Mornings were really hard. We had fallen into a habit of turning on the screens when our youngest child would get up much earlier than the others. I was trying to keep him quiet, and I just wanted to kind of ease into my day, so we turned on a TV show for him when he first woke up in the morning.
But during screen-free week I couldn't do that anymore! It was an adjustment, and it was hard. He asked for the screens a couple of the days, and then by the third day he just kind of knew, and he just came down, and I had some Legos setup for him and he just went and played Legos.
It was much harder on ME in the morning, because I like to plan my day and get everything settled, and on those transition days where he wasn't quite sure what was happening he needed a lot of my attention.
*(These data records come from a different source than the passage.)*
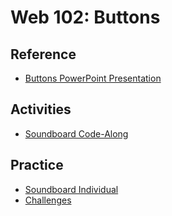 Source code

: # Web 102: Buttons

## Reference
- <a href="LectureOld.pptx" target="_blank">Buttons PowerPoint Presentation</a>

## Activities
- [Soundboard Code-Along](SoundboardFollowAlongInstructions.md)

## Practice
- [Soundboard Individual](SoundboardIndividualInstructions.md)
- [Challenges](Challenges.md) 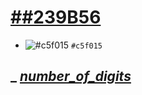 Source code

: # [##239B56 ](**_Algorithms_**)
- ![#c5f015](https://via.placeholder.com/15/c5f015/c5f015.png) `#c5f015`
## _ [*number_of_digits*]()
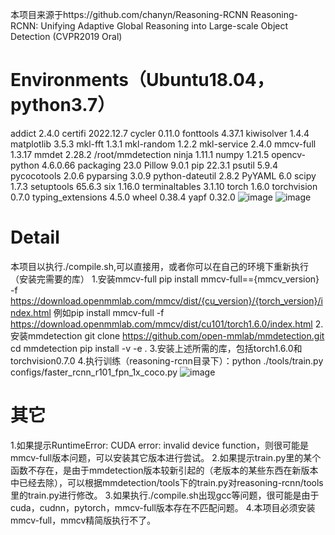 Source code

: 本项目来源于https://github.com/chanyn/Reasoning-RCNN
Reasoning-RCNN: Unifying Adaptive Global Reasoning into Large-scale Object Detection (CVPR2019 Oral)
# Environments（Ubuntu18.04，python3.7）
addict            2.4.0
certifi           2022.12.7
cycler            0.11.0
fonttools         4.37.1
kiwisolver        1.4.4
matplotlib        3.5.3
mkl-fft           1.3.1
mkl-random        1.2.2
mkl-service       2.4.0
mmcv-full         1.3.17
mmdet             2.28.2    /root/mmdetection
ninja             1.11.1
numpy             1.21.5
opencv-python     4.6.0.66
packaging         23.0
Pillow            9.0.1
pip               22.3.1
psutil            5.9.4
pycocotools       2.0.6
pyparsing         3.0.9
python-dateutil   2.8.2
PyYAML            6.0
scipy             1.7.3
setuptools        65.6.3
six               1.16.0
terminaltables    3.1.10
torch             1.6.0
torchvision       0.7.0
typing_extensions 4.5.0
wheel             0.38.4
yapf              0.32.0
![image](https://user-images.githubusercontent.com/105783906/222872199-fd4dd8d7-ddd7-4a1a-915a-96ec02d1fb8d.png)
![image](https://user-images.githubusercontent.com/105783906/222872207-b0e6ba0f-5d1d-45aa-85d8-c7eff075c017.png)
# Detail
本项目以执行./compile.sh,可以直接用，或者你可以在自己的环境下重新执行（安装完需要的库）
1.安装mmcv-full
pip install mmcv-full=={mmcv_version} -f https://download.openmmlab.com/mmcv/dist/{cu_version}/{torch_version}/index.html
例如pip install mmcv-full -f https://download.openmmlab.com/mmcv/dist/cu101/torch1.6.0/index.html
2.安装mmdetection
git clone https://github.com/open-mmlab/mmdetection.git
cd mmdetection
pip install -v -e .
3.安装上述所需的库，包括torch1.6.0和torchvision0.7.0
4.执行训练（reasoning-rcnn目录下）：python ./tools/train.py configs/faster_rcnn_r101_fpn_1x_coco.py
![image](https://user-images.githubusercontent.com/105783906/222872455-0e308d56-1cc9-4526-9be6-5139836906f0.png)
# 其它
1.如果提示RuntimeError: CUDA error: invalid device function，则很可能是mmcv-full版本问题，可以安装其它版本进行尝试。
2.如果提示train.py里的某个函数不存在，是由于mmdetection版本较新引起的（老版本的某些东西在新版本中已经去除），可以根据mmdetection/tools下的train.py对reasoning-rcnn/tools里的train.py进行修改。
3.如果执行./compile.sh出现gcc等问题，很可能是由于cuda，cudnn，pytorch，mmcv-full版本存在不匹配问题。
4.本项目必须安装mmcv-full，mmcv精简版执行不了。
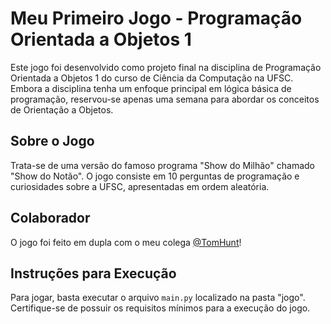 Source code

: # Meu Primeiro Jogo - Programação Orientada a Objetos 1

Este jogo foi desenvolvido como projeto final na disciplina de Programação Orientada a Objetos 1 do curso de Ciência da Computação na UFSC. Embora a disciplina tenha um enfoque principal em lógica básica de programação, reservou-se apenas uma semana para abordar os conceitos de Orientação a Objetos.

## Sobre o Jogo
Trata-se de uma versão do famoso programa "Show do Milhão" chamado "Show do Notão". O jogo consiste em 10 perguntas de programação e curiosidades sobre a UFSC, apresentadas em ordem aleatória.

## Colaborador
O jogo foi feito em dupla com o meu colega [@TomHunt](https://github.com/tomphunt)!

## Instruções para Execução
Para jogar, basta executar o arquivo `main.py` localizado na pasta "jogo". Certifique-se de possuir os requisitos mínimos para a execução do jogo.
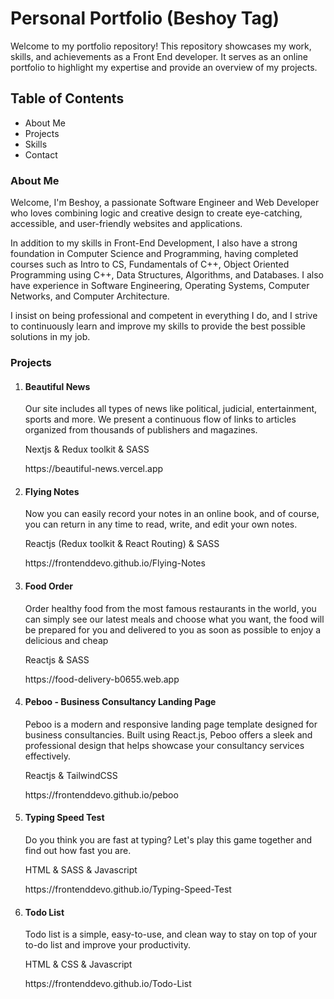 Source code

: # Personal Portfolio (Beshoy Tag)
<p>Welcome to my portfolio repository! This repository showcases my work, skills, and achievements as a Front End developer. It serves as an online portfolio to highlight my expertise and provide an overview of my projects.</p>

<h2>Table of Contents</h2>
<ul>
  <li>About Me</li>
  <li>Projects</li>
  <li>Skills</li>
  <li>Contact</li>
</ul>

<h3>About Me</h3>
<p>
  Welcome, I'm Beshoy, a passionate Software Engineer and Web Developer who loves combining logic and creative design to create eye-catching, accessible, and user-friendly websites and applications.

In addition to my skills in Front-End Development, I also have a strong foundation in Computer Science and Programming, having completed courses such as Intro to CS, Fundamentals of C++, Object Oriented Programming using C++, Data Structures, Algorithms, and Databases. I also have experience in Software Engineering, Operating Systems, Computer Networks, and Computer Architecture.

I insist on being professional and competent in everything I do, and I strive to continuously learn and improve my skills to provide the best possible solutions in my job.
</p>


<h3>Projects</h3>
<ol>
  
  <li>
   <h4>Beautiful News</h4>
  <p>Our site includes all types of news like political, judicial, entertainment, sports and more. We present a continuous flow of links to articles organized from thousands of publishers and magazines.</p>
  <p>Nextjs & Redux toolkit & SASS</p>
  <p>https://beautiful-news.vercel.app</p>
  </li>

<li>
   <h4>Flying Notes</h4>
  <p>Now you can easily record your notes in an online book, and of course, you can return in any time to read, write, and edit your own notes.</p>
  <p>Reactjs (Redux toolkit & React Routing) & SASS</p>
  <p>https://frontenddevo.github.io/Flying-Notes</p>
  </li>

<li>
   <h4>Food Order</h4>
  <p>Order healthy food from the most famous restaurants in the world, you can simply see our latest meals and choose what you want, the food will be prepared for you and delivered to you as soon as possible to enjoy a delicious and cheap</p>
  <p>Reactjs & SASS</p>
  <p>https://food-delivery-b0655.web.app</p>
  </li>

  <li>
   <h4>Peboo - Business Consultancy Landing Page</h4>
  <p>Peboo is a modern and responsive landing page template designed for business consultancies. Built using React.js, Peboo offers a sleek and professional design that helps showcase your consultancy services effectively.</p>
  <p>Reactjs & TailwindCSS</p>
  <p>https://frontenddevo.github.io/peboo</p>
  </li>

  <li>
   <h4>Typing Speed Test</h4>
  <p>Do you think you are fast at typing? Let's play this game together and find out how fast you are.</p>
  <p>HTML & SASS & Javascript</p>
  <p>https://frontenddevo.github.io/Typing-Speed-Test</p>
  </li>  

  <li>
   <h4>Todo List</h4>
  <p>Todo list is a simple, easy-to-use, and clean way to stay on top of your to-do list and improve your productivity.</p>
  <p>HTML & CSS & Javascript</p>
  <p>https://frontenddevo.github.io/Todo-List</p>
  </li>  
  
</ol>
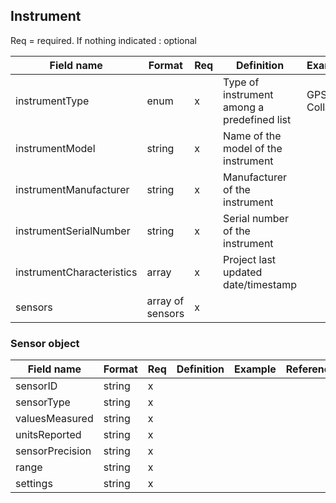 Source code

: ## Instrument

Req = required. If nothing indicated : optional

| Field name | Format | Req | Definition | Example | Reference |
| ---------- | ------ | --- | ---------- | ------- | --------- |
| instrumentType | enum | x | Type of instrument among a predefined list | GPS Collar |
| instrumentModel | string | x | Name of the model of the instrument |  |
| instrumentManufacturer | string | x | Manufacturer of the instrument | |
| instrumentSerialNumber | string | x | Serial number of the instrument |  |
| instrumentCharacteristics | array | x | Project last updated date/timestamp |  |
| sensors | array of sensors | x |  |  |


### Sensor object


| Field name | Format | Req | Definition | Example | Reference |
| ---------- | ------ | --- | ---------- | ------- | --------- |
| sensorID | string | x |  |  |
| sensorType | string | x |  |  |
| valuesMeasured | string | x |  |  |
| unitsReported | string | x |  |  |
| sensorPrecision | string | x |  |  |
| range | string | x |  |  |
| settings | string | x |  |  |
So I didn't get that done, but once we fell into the routine of him coming down and playing with the Legos or whatever I had setup on the coffee table it was great, because he just played and I got my stuff done, and we weren't using a screen. So it was a pleasant surprise to have that.
If they were stuck at home at first there was some complaining and grumbling, maybe like two days. They would say things like, "I'm bored, there's nothing to do, can we go somewhere?" Then I'd say, "Well, you have to figure it out" and then they would just go and play. It was really honestly only one or two comments, and they were perfectly happy.
They figured it out and played more!
More games, they did more art, they created all these imaginary adventures with their plush animals, they built forts. They did all sorts of things, and they loved it. It was really crazy and eye-opening to me that they loved it that much. That it forced them to play together, and it didn't allow anybody to escape to a screen.
It forced me to be more organized.
I had to make sure I had activities ready to go for the kids, as opposed to just handing over a screen. I had to think of activities and that was okay. That's kind of what I do. If you have tools like this to get your kids started with play it really helps out a lot.
I was kind of hoping that the kids would stop fighting. I was reading that screens can cause aggression, and addiction, and this kind of crazy behavior. I was hoping that maybe that's why they were fighting, but it turns out now I think it's just normal for kids to fight.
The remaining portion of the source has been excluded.